Wade Baldwin is heading west on I-40, and if I've learned anything from watching him the last two years at Vanderbilt, he'll get there in three dribbles, two massive greyhound strides, and with one hurling, flying, fearless (if anxiety-inducing to fans) finish. However Baldwin ultimately lands in Memphis, the 17th pick in the Draft is sure to do it with a flourish.
Baldwin played two seasons at Vanderbilt for Kevin Stallings, who once threatened to kill his point guard, and who, in lieu of any Memorial Magic, tasked Baldwin with pulling rabbits out of his butt on offense. This simultaneous playing-for-his-life and status as Vandy's only offensive creator birthed a Baldwin that was thrilling, frustrating, determined, and dead-tired.
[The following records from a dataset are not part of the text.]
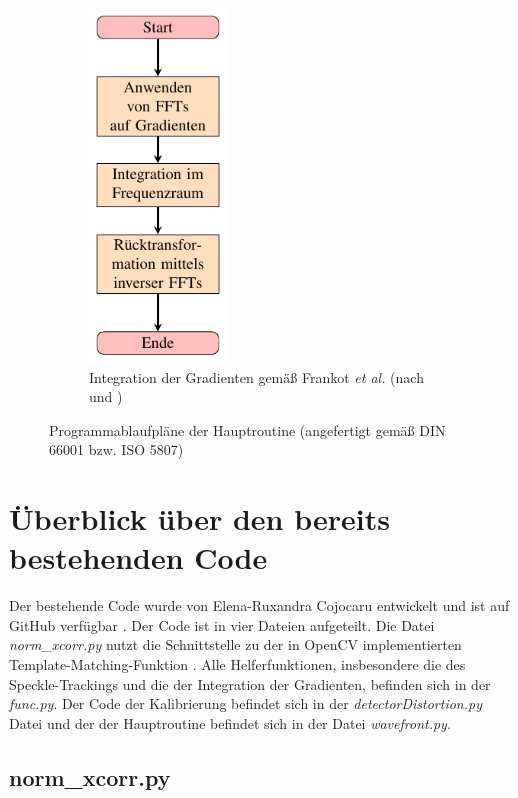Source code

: \begin{figure}[htbp]
\begin{subfigure}[b]{0.45\textwidth}
		\includegraphics[width=0.4\textwidth]{pdf/graph_fc}
		\caption[Frankot-Chellappa]{Integration der Gradienten gemäß Frankot \textit{et al.} (nach \cite{FC88} und \cite{Kov04})}
		\label{fig:graph_fc}
	\end{subfigure}
	\caption[Algorithmen]{Programmablaufpläne der Hauptroutine (angefertigt gemäß DIN 66001 bzw. ISO 5807)}
\end{figure}

\section{Überblick über den bereits bestehenden Code}

Der bestehende Code wurde von Elena-Ruxandra Cojocaru entwickelt und ist auf GitHub verfügbar \cite{Coj17}. Der Code ist in vier Dateien aufgeteilt. Die Datei \textit{norm\_xcorr.py} nutzt die Schnittstelle zu der in OpenCV implementierten Template-Matching-Funktion \cite{SA17}. Alle Helferfunktionen, insbesondere die des Speckle-Trackings und die der Integration der Gradienten, befinden sich in der \textit{func.py}. Der Code der Kalibrierung befindet sich in der \textit{detectorDistortion.py} Datei und der der Hauptroutine befindet sich in der Datei \textit{wavefront.py}. 

\subsection{norm\_xcorr.py}

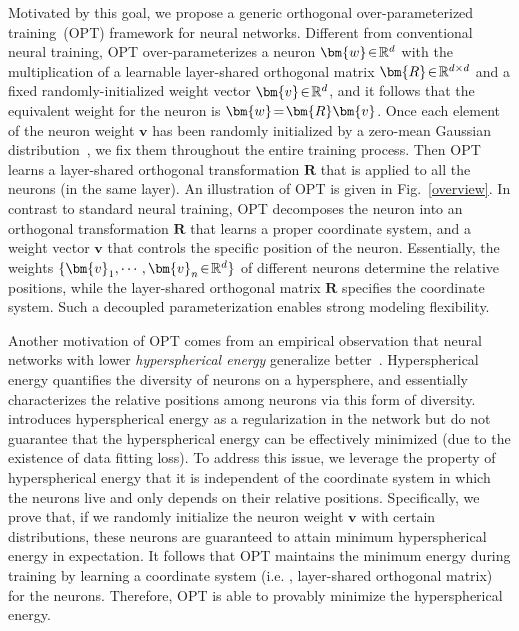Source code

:\par

Motivated by this goal, we propose a generic orthogonal over-parameterized training~(OPT) framework for neural networks. Different from conventional neural training, OPT over-parameterizes a neuron $\thickmuskip=2mu \medmuskip=2mu\bm{w}\in\mathbb{R}^{d}$ with the multiplication of a learnable layer-shared orthogonal matrix $\thickmuskip=2mu \medmuskip=2mu\bm{R}\in\mathbb{R}^{d\times d}$ and a fixed randomly-initialized weight vector $\thickmuskip=2mu \medmuskip=2mu \bm{v}\in\mathbb{R}^{d}$, and it follows that the equivalent weight for the neuron is $\thickmuskip=2mu \medmuskip=2mu \bm{w}=\bm{R}\bm{v}$. Once each element of the neuron weight $\bm{v}$ has been randomly initialized by a zero-mean Gaussian distribution~\cite{he2015delving,glorot2010understanding}, we fix them throughout the entire training process. Then OPT learns a layer-shared orthogonal transformation $\bm{R}$ that is applied to all the neurons (in the same layer). An illustration of OPT is given in Fig.~\ref{overview}. In contrast to standard neural training, OPT decomposes the neuron into an orthogonal transformation $\bm{R}$ that learns a proper coordinate system, and a weight vector $\bm{v}$ that controls the specific position of the neuron. Essentially, the weights $\thickmuskip=2mu \medmuskip=2mu \{\bm{v}_1,\cdots,\bm{v}_n\in\mathbb{R}^d\}$ of different neurons determine the relative positions, while the layer-shared orthogonal matrix $\bm{R}$ specifies the coordinate system. Such a decoupled parameterization enables strong modeling flexibility.

\par

Another motivation of OPT comes from an empirical observation that neural networks with lower \emph{hyperspherical energy} generalize better~\cite{liu2018learning}. Hyperspherical energy quantifies the diversity of neurons on a hypersphere, and essentially characterizes the relative positions among neurons via this form of diversity. \cite{liu2018learning} introduces hyperspherical energy as a regularization in the network but do not guarantee that the hyperspherical energy can be effectively minimized (due to the existence of data fitting loss). To address this issue, we leverage the property of hyperspherical energy that it is independent of the coordinate system in which the neurons live and only depends on their relative positions. Specifically, we prove that, if we randomly initialize the neuron weight $\bm{v}$ with certain distributions, these neurons are guaranteed to attain minimum hyperspherical energy in expectation. It follows that OPT maintains the minimum energy during training by learning a coordinate system (i.e. , layer-shared orthogonal matrix) for the neurons. Therefore, OPT is able to provably minimize the hyperspherical energy.
\par

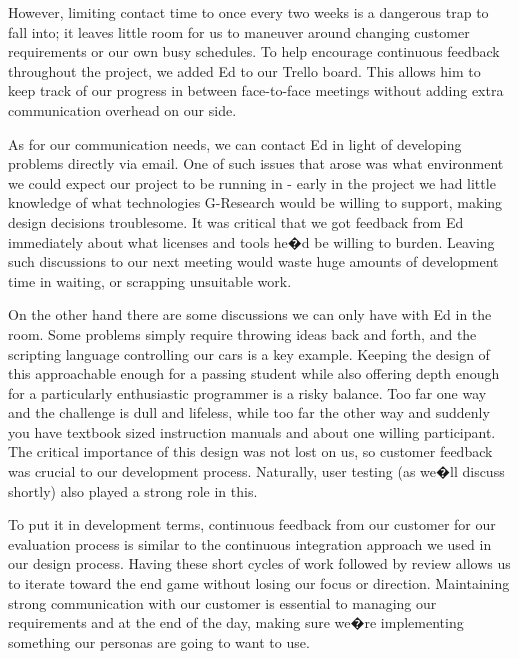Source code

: However, limiting contact time to once every two weeks is a dangerous trap to fall into; it leaves little room for us to maneuver around changing customer requirements or our own busy schedules. To help encourage continuous feedback throughout the project, we added Ed to our Trello board. This allows him to keep track of our progress in between face-to-face meetings without adding extra communication overhead on our side. 

As for our communication needs, we can contact Ed in light of developing problems directly via email. One of such issues that arose was what environment we could expect our project to be running in - early in the project we had little knowledge of what technologies G-Research would be willing to support, making design decisions troublesome. It was critical that we got feedback from Ed immediately about what licenses and tools he�d be willing to burden. Leaving such discussions to our next meeting would waste huge amounts of development time in waiting, or scrapping unsuitable work.

On the other hand there are some discussions we can only have with Ed in the room. Some problems simply require throwing ideas back and forth, and the scripting language controlling our cars is a key example. Keeping the design of this approachable enough for a passing student while also offering depth enough for a particularly enthusiastic programmer is a risky balance. Too far one way and the challenge is dull and lifeless, while too far the other way and suddenly you have textbook sized instruction manuals and about one willing participant. The critical importance of this design was not lost on us, so customer feedback was crucial to our development process. Naturally, user testing (as we�ll discuss shortly) also played a strong role in this.

To put it in development terms, continuous feedback from our customer for our evaluation process is similar to the continuous integration approach we used in our design process. Having these short cycles of work followed by review allows us to iterate toward the end game without losing our focus or direction. Maintaining strong communication with our customer is essential to managing our requirements and at the end of the day, making sure we�re implementing something our personas are going to want to use.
Stallings, ironically, lived and died with Wade Baldwin.
The great news for Grizzlies fans is that Stallings did let Baldwin live, fully live, the Dores' heartbeat pumping arrhythmically with wild scavenger hunts into the lane, weird bowling ball passes flung underhandedly on the break, pull-up leaners and off-campus threes and, yes, turnovers tossed willy-nilly into the seats.
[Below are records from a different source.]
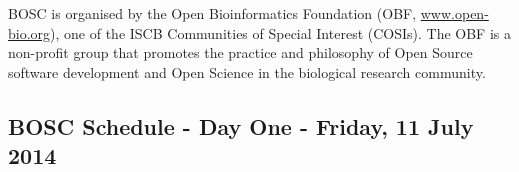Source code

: \documentclass[10pt,oneside]{article}
\begin{document}
\pagestyle{fancy}

\noindent
BOSC is organised by the Open Bioinformatics Foundation
(OBF, \href{http://www.open-bio.org}{www.open-bio.org}),
one of the ISCB Communities of Special Interest (COSIs).
The OBF is a non-profit group that promotes the practice and
philosophy of Open Source software development and Open Science in
the biological research community.

\subsection*{BOSC Schedule - Day One - Friday, 11 July 2014}
\end{document}
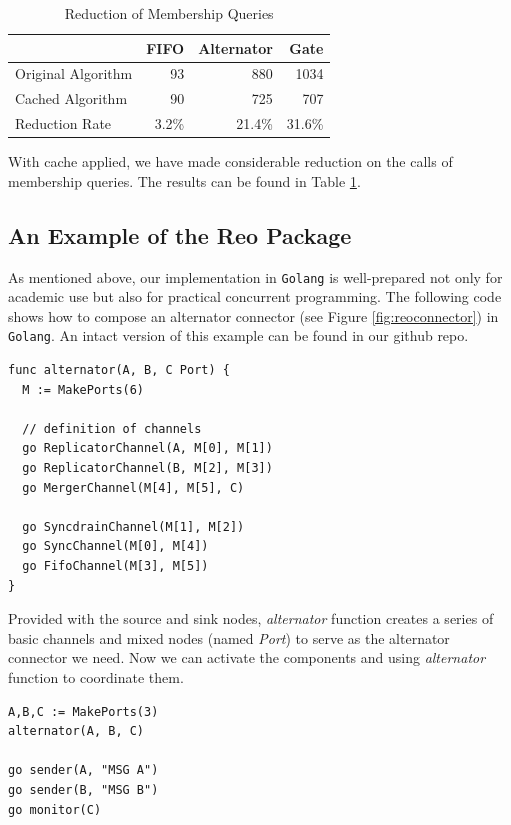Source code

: \documentclass[conference, a4paper]{IEEEtran}
\begin{document}
\begin{table}[ht]
  \renewcommand{\arraystretch}{1.3}
  \caption{Reduction of Membership Queries}
  \label{tabel:cacheoptimization}
  \centering
  \begin{tabular}{l||rrr}
    \hline
    & FIFO & Alternator & Gate \\
    \hline\hline
    Original Algorithm & 93 & 880 & 1034 \\
    Cached Algorithm & 90 & 725 & 707 \\
    Reduction Rate & 3.2\% & 21.4\% & 31.6\% \\
    \hline
  \end{tabular}
\end{table}

With cache applied, we have made considerable reduction on the calls of membership queries. The results
can be found in Table \ref{tabel:cacheoptimization}.

\subsection{An Example of the Reo Package }
\label{sec:reolib}

As mentioned above, our implementation in \texttt{Golang} is well-prepared not only for academic use
but also for practical concurrent programming. The following code shows how to compose an alternator
connector (see Figure \ref{fig:reoconnector}) in \texttt{Golang}. An intact version of this example
can be found in our github repo.

\begin{lstlisting}
func alternator(A, B, C Port) {
  M := MakePorts(6)

  // definition of channels
  go ReplicatorChannel(A, M[0], M[1])
  go ReplicatorChannel(B, M[2], M[3])
  go MergerChannel(M[4], M[5], C)

  go SyncdrainChannel(M[1], M[2])
  go SyncChannel(M[0], M[4])
  go FifoChannel(M[3], M[5])
}
\end{lstlisting}

Provided with the source and sink nodes, \emph{alternator} function creates a series of basic
channels and mixed nodes (named \emph{Port}) to serve as the alternator connector we need. Now we
can activate the components and using \emph{alternator} function to coordinate them.

\begin{lstlisting}
A,B,C := MakePorts(3)
alternator(A, B, C)

go sender(A, "MSG A")
go sender(B, "MSG B")
go monitor(C)
\end{lstlisting}
\end{document}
Baldwin's value to the Grizzlies is obvious: he can play solid, switchable defense on three different positions (with the wingspan potential to become an elite wing defender) and slot comfortably into a clearly-defined backup ballhandling role. But if Baldwin, in reduced, expectation-lessened minutes, can keep livin' on a prayer without Stallings barking down his neck, he really could become a kind of freaky, attacking, ball-sniping, rim-baptizing combo guard the rest of the league would die to have.
Probably three, four times in the last couple years, sitting in Memorial Gym's Section 2L, after one of Wade Baldwin's recklessly controlled rim runs, I leaned over and told my mom, my season-ticket-holder-in-crime, that Baldwin had a little Russell Westbrook in him. Even if it is just a little, I think we'll be glad we're alive to see it.